Not finding any evidence why, but the Avamar client agent created a new f_cache2.dat file in the next backup job that was run after cancelling a "hung" backup - and of course, it did this on a file server with millions of files that is experiencing performance issues with Avamar backups regardless of them being seeds or not.
Is there any condition where the Avamar agent file cache could be "corrupted" or otherwise "messed up" that would not cause a running backup job to fail outright? Anything that occurs "right at the end" of a backup session after all the files have been scanned?
The first thing that comes to mind is that the f_cache2.dat file wasn't closed properly when the "hung" backup was cancelled - could that be a possibility? If so, as mentioned before, what part(s) of the "backup wrapup" could have had issues to cause that to happen?
All comments/feedback appreciated - thanks.
The only time I've seen something like this is when the client filesystem filled to capacity while the cache was flushing. Is it possible this is what happened on the client? That could explain both symptoms.
Per my understanding, f_cache2.dat will be created if you are moving backup to DD.
Size of f_cache2.dat will be significantly bigger than f_cache.dat. In f_cache2.dat, there are multiple pages to update the files attributes. One page size is around 6.7MB. The number of pages will increase with the number of new files.
You should be able to see similar logs at the end of a backup-
2018-02-05 00:19:09 avtar Info <18895>: Cache update complete /usr/local/avamar/var/f_cache2.dat (696 pages in all backups in cache)
2018-02-05 00:19:09 avtar Info <5069>: - Writing cache file "/usr/local/avamar/var/p_cache.dat"
2018-02-05 00:19:13 avtar Info <5546>: Cache update complete /usr/local/avamar/var/p_cache.dat (1536.0 MiB of 2047 MiB max)
In above example, the size of f_cache2.dat will be 6.7 x 696 = 4663 MBs.
The backups in question have always been going to a Data Domain, so there was no moving involved - unless there was some kind of "disconnect" in terms of knowing that there were previous backups to the Data Domain.
I've had cache files rebuild automatically due to some kind of error/incompatibility in the cache file after I pushed an Avamar agent upgrade to a server (e.g. 7.1.102-21 upgraded to 7.3.0-233). Nowadays I know to delete the file if I ever upgrade the agent. But you'd see very clearly in the log that Avamar was rebuilding the cache, and if I recall correctly it would throw a "completed with exceptions" error. Is that so for you?
In my case, there was no upgrade involved. Also, in each case, the backup was in enough of a hung/stuck/stalled state that it would not complete on its own and had to be cancelled.
And I am saying "in each case" now because the issue occurred again, albeit under slightly different circumstances - but the main symptoms were similar enough, and the primary aspect in both cases are that on the next client backup, the file cache appears to be recreated "from scratch", as if it was the first backup that the client had ever performed.

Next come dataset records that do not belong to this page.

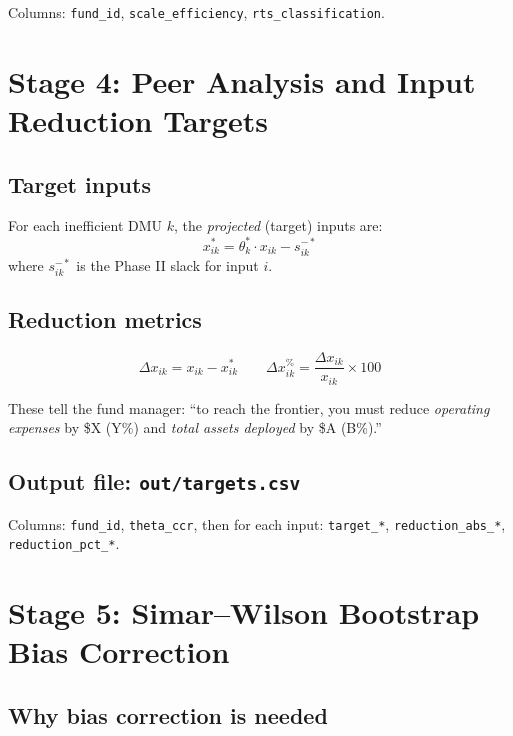 \documentclass[12pt,a4paper]{article}
\begin{document}
Columns: \texttt{fund\_id}, \texttt{scale\_efficiency}, \texttt{rts\_classification}.

\section{Stage 4: Peer Analysis and Input Reduction Targets}

\subsection{Target inputs}

For each inefficient DMU $k$, the \emph{projected} (target) inputs are:
\[
    x_{ik}^* = \theta_k^* \cdot x_{ik} - s^{-*}_{ik}
\]
where $s^{-*}_{ik}$ is the Phase II slack for input $i$.

\subsection{Reduction metrics}

\[
    \Delta x_{ik} = x_{ik} - x_{ik}^*
    \qquad
    \Delta x_{ik}^{\%} = \frac{\Delta x_{ik}}{x_{ik}} \times 100
\]

These tell the fund manager: ``to reach the frontier, you must reduce
\textit{operating expenses} by \$X (Y\%) and \textit{total assets deployed} by \$A (B\%).''

\subsection{Output file: \texttt{out/targets.csv}}

Columns: \texttt{fund\_id}, \texttt{theta\_ccr}, then for each input:
\texttt{target\_*}, \texttt{reduction\_abs\_*}, \texttt{reduction\_pct\_*}.

\section{Stage 5: Simar--Wilson Bootstrap Bias Correction}

\subsection{Why bias correction is needed}
\end{document}

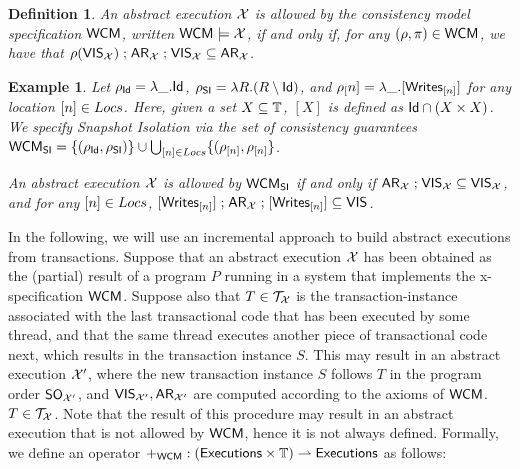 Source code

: \documentclass[a4paper,UKenglish]{article}%
\theoremstyle{plain}
\newtheorem{definition}[theorem]{Definition}
\newtheorem{example}[thm]{\sc Example}
\begin{document}
\begin{definition}
An abstract execution $\mathcal{X}$ is allowed by the consistency model specification $\mathsf{WCM}$, 
written $\mathsf{WCM} \models \mathcal{X}$, if and only if, for any $(\rho, \pi) \in \mathsf{WCM}$, we have that $\rho({\mathsf{VIS}}_{\mathcal{X}}) \mathrel{;} {\sf{AR}}_{\mathcal{X}} 
\mathrel{;} {\mathsf{VIS}}_{\mathcal{X}} \subseteq {\sf{AR}}_{\mathcal{X}}$.
\end{definition}

\begin{example}
Let $\rho_{\mathsf{Id}} = \lambda \_. \mathsf{Id}$, $\rho_{\mathsf{SI}} = \lambda R. (R \setminus \mathsf{Id})$, and $\rho_[n] = 
\lambda \_. [{\sf{Writes}}_{[n]}]$ for any location $[n] \in Locs$. Here, given a set $X \subseteq \mathbb{T}$, 
$[X]$ is defined as $\mathsf{Id} \cap (X \times X)$. We specify \emph{Snapshot Isolation} via the set 
of consistency guarantees $\mathsf{WCM}_{\mathsf{SI}} = \{(\rho_{\mathsf{Id}}, \rho_{\mathsf{SI}})\} \cup \bigcup_{[n] \in Locs} \{(\rho_{[n]}, \rho_{[n]}\}$. 

An abstract execution $\mathcal{X}$ is allowed by $\mathsf{WCM}_{\mathsf{SI}}$ if and only if 
${\sf{AR}}_{\mathcal{X}} \mathrel{;} {\mathsf{VIS}}_{\mathcal{X}} \subseteq {\mathsf{VIS}}_{\mathcal{X}}$, 
and for any $[n] \in Locs$, $[{\sf{Writes}}_{[n]}] \mathrel{;} {\sf{AR}}_{\mathcal{X}} \mathrel{;} [{\sf{Writes}}_{[n]}] \subseteq {\mathsf{VIS}}$.
\end{example}

In the following, we will use an incremental approach to build abstract executions from transactions. 
Suppose that an abstract execution $\mathcal{X}$ has been obtained as the (partial) result of a program $P$ running 
in a system that implements the x-specification $\mathsf{WCM}$. 
Suppose also that $T \in \mathcal{T}_{\mathcal{X}}$ is the transaction-instance associated with the last transactional 
code that has been executed by some thread, and that the same thread executes another piece of transactional 
code next, which results in the transaction instance $S$. This may result in an abstract execution $\mathcal{X}'$, 
where the new transaction instance $S$ follows $T$ in the program order ${\sf{SO}}_{\mathcal{X}'}$, and ${\mathsf{VIS}}_{\mathcal{X}'}, 
{\sf{AR}}_{\mathcal{X}'}$ are computed according to the axioms of $\mathsf{WCM}$.
$T \in \mathcal{T}_{\mathcal{X}}$. Note that the result of this procedure may result in an abstract execution that 
is not allowed by $\mathsf{WCM}$, hence it is not always defined.
Formally, we define an operator $+_{\mathsf{WCM}} : ({\mathsf{Executions}} \times \mathbb{T}) \rightharpoonup 
{\mathsf{Executions}}$ as follows:
\end{document}
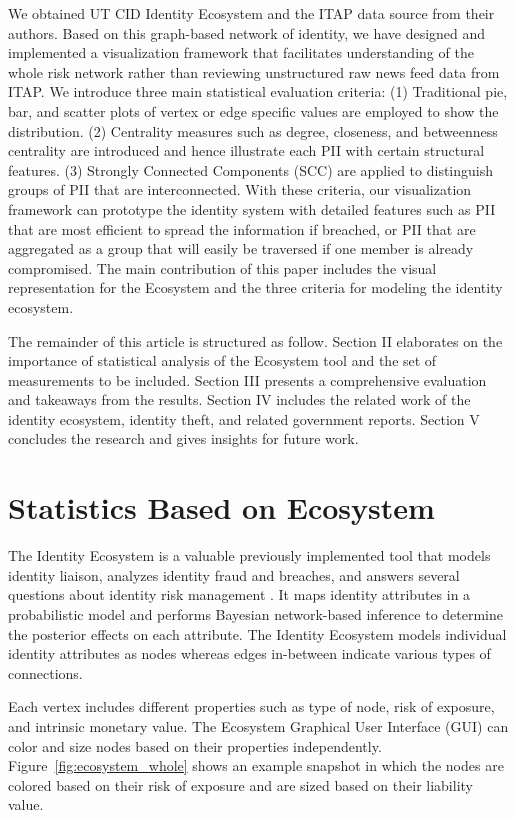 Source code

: \documentclass[conference]{IEEEtran}
\begin{document}
We obtained UT CID Identity Ecosystem and the ITAP data source from their authors. Based on this graph-based network of identity, we have designed and implemented a visualization framework that facilitates understanding of the whole risk network rather than reviewing unstructured raw news feed data from ITAP. We introduce three main statistical evaluation criteria: (1) Traditional pie, bar, and scatter plots of vertex or edge specific values are employed to show the distribution. (2) Centrality measures such as degree, closeness, and betweenness centrality are introduced and hence illustrate each PII with certain structural features. (3) Strongly Connected Components (SCC) are applied to distinguish groups of PII that are interconnected.  With these criteria, our visualization framework can prototype the identity system with detailed features such as PII that are most efficient to spread the information if breached, or PII that are aggregated as a group that will easily be traversed if one member is already compromised. The main contribution of this paper includes the visual representation for the Ecosystem and the three criteria for modeling the identity ecosystem.  

The remainder of this article is structured as follow. Section II elaborates on the importance of statistical analysis of the Ecosystem tool and the set of measurements to be included. Section III presents a comprehensive evaluation and takeaways from the results. Section IV includes the related work of the identity ecosystem, identity theft, and related government reports. Section V concludes the research and gives insights for future work.

\section{Statistics Based on Ecosystem}

The Identity Ecosystem is a valuable previously implemented tool that models identity liaison, analyzes identity fraud and breaches, and answers several questions about identity risk management \cite{EcosystemModeling}. It maps identity attributes in a probabilistic model and performs Bayesian network-based inference to determine the posterior effects on each attribute. The Identity Ecosystem models individual identity attributes as nodes whereas edges in-between indicate various types of connections.
 
Each vertex includes different properties such as type of node, risk of exposure, and intrinsic monetary value. The Ecosystem Graphical User Interface (GUI) can color and size nodes based on their properties independently. Figure~\ref{fig:ecosystem_whole} shows an example snapshot in which the nodes are colored based on their risk of exposure and are sized based on their liability value.
\end{document}
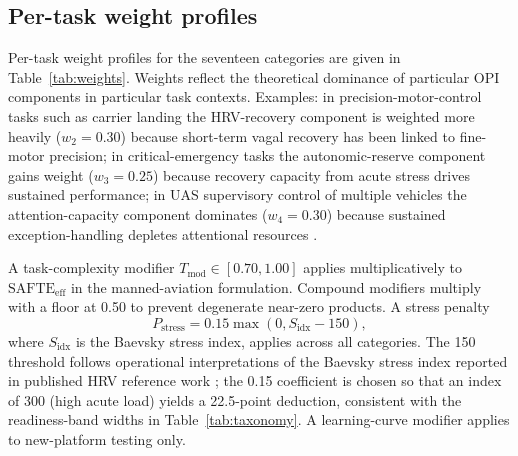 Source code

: \documentclass[10pt,journal,twocolumn,compsoc]{IEEEtran}
\begin{document}
\subsection{Per-task weight profiles}
Per-task weight profiles for the seventeen categories are given in Table~\ref{tab:weights}. Weights reflect the theoretical dominance of particular OPI components in particular task contexts. Examples: in precision-motor-control tasks such as carrier landing the HRV-recovery component is weighted more heavily ($w_2 = 0.30$) because short-term vagal recovery has been linked to fine-motor precision; in critical-emergency tasks the autonomic-reserve component gains weight ($w_3 = 0.25$) because recovery capacity from acute stress drives sustained performance; in UAS supervisory control of multiple vehicles the attention-capacity component dominates ($w_4 = 0.30$) because sustained exception-handling depletes attentional resources \cite{warm2008}.

A task-complexity modifier $T_{\mathrm{mod}} \in [0.70, 1.00]$ applies multiplicatively to $\mathrm{SAFTE_{eff}}$ in the manned-aviation formulation. Compound modifiers multiply with a floor at 0.50 to prevent degenerate near-zero products. A stress penalty
\begin{equation}
P_{\mathrm{stress}} = 0.15 \max(0, S_{\mathrm{idx}} - 150),
\label{eq:pstress}
\end{equation}
where $S_{\mathrm{idx}}$ is the Baevsky stress index, applies across all categories. The 150 threshold follows operational interpretations of the Baevsky stress index reported in published HRV reference work \cite{shaffer2017}; the 0.15 coefficient is chosen so that an index of 300 (high acute load) yields a 22.5-point deduction, consistent with the readiness-band widths in Table~\ref{tab:taxonomy}. A learning-curve modifier applies to new-platform testing only.
\end{document}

In my mind, relative to where in the overall process the session hangs, I don't believe that the cache files get properly closed when the session gets cancelled, and so on the next backup, the agent sees that and just creates new ones. It's not quite the same behavior as when there are volume capacity issues and the cache files can't grow any larger, but in both cases you end up with open cache files that are in a "what the heck do I do now" state.
I am likely going to log an SR for this, because it is occurring on a file server with 25 million files and 20TB of data - so having failures that result in multiple "seeding" backups is not something the customer is going to put up with. Also, the most recent failure on this client ties in with issues on the associated Avamar node around the same time, so I need to determine whether there is any relationship between those issues and verify that everything that might be going on is resolved.
FWIW, I'll try to follow up and post the sections of the respective logs where the processes have "hung" so as to provide better perspective on the issue, as well as any Support feedback I get going forward.
It should not be necessary to delete the cache file after an upgrade unless there are exceptional circumstances.
Replicating a 20TB backup in an Avamar / DD configuration is likely going to be problematic. The customer will probably need to split up this dataset either way.
Ian, we saw the problem too many times not to conclude that it had something to do with the upgrade. It might have been the significance of the changes between 7.1 and 7.3 agents (and thus won't happen again if we do smaller upgrades) that caused the failures but in any case it's not impactful enough to our environment not to delete the cache file as a precaution.
I know we did have some issues with the paging cache in older releases but these should be resolved now. I just don't want people to see your post and think they need to delete the cache files every time. Since 90+% of the performance gain from the Avamar client comes from the file cache, that could have a devastating impact on backup performance in a large environment.